Data records –

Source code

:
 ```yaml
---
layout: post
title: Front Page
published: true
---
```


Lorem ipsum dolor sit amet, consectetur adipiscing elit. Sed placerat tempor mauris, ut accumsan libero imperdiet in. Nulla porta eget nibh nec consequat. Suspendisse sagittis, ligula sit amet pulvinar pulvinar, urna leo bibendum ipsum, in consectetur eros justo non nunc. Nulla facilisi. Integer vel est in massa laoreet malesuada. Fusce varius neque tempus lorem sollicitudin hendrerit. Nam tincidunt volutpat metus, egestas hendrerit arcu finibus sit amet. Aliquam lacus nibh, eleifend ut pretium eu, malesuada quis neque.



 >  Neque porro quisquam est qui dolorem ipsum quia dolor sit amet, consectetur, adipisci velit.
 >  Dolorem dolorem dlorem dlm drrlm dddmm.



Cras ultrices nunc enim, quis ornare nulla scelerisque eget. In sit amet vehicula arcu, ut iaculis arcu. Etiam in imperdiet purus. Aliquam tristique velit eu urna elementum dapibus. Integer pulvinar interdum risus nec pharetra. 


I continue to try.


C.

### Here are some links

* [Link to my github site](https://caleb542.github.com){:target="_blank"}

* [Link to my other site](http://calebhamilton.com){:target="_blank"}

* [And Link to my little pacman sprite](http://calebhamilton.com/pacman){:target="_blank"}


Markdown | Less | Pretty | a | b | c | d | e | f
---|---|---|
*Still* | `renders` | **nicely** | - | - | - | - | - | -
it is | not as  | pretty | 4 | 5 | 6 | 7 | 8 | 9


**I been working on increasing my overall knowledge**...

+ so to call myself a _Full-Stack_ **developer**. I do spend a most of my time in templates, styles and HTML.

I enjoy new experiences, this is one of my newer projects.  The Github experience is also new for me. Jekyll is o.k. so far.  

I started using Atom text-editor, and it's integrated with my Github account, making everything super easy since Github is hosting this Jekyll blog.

* * *

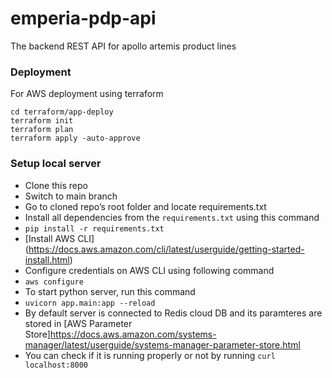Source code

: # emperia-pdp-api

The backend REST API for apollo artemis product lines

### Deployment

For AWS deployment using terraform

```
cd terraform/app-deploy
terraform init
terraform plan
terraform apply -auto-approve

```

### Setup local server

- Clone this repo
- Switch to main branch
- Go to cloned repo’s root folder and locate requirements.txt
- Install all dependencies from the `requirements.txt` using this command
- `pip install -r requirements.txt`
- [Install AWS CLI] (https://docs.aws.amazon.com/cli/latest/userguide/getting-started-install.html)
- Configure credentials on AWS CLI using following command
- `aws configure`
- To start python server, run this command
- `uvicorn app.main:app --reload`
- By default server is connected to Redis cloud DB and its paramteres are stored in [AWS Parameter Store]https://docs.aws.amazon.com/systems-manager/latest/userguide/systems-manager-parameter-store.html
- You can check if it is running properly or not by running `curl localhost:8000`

Exercise instructions – Please give the number of lines in the listing above where "urna" appears, and nothing else.

Answer to this exercise – 2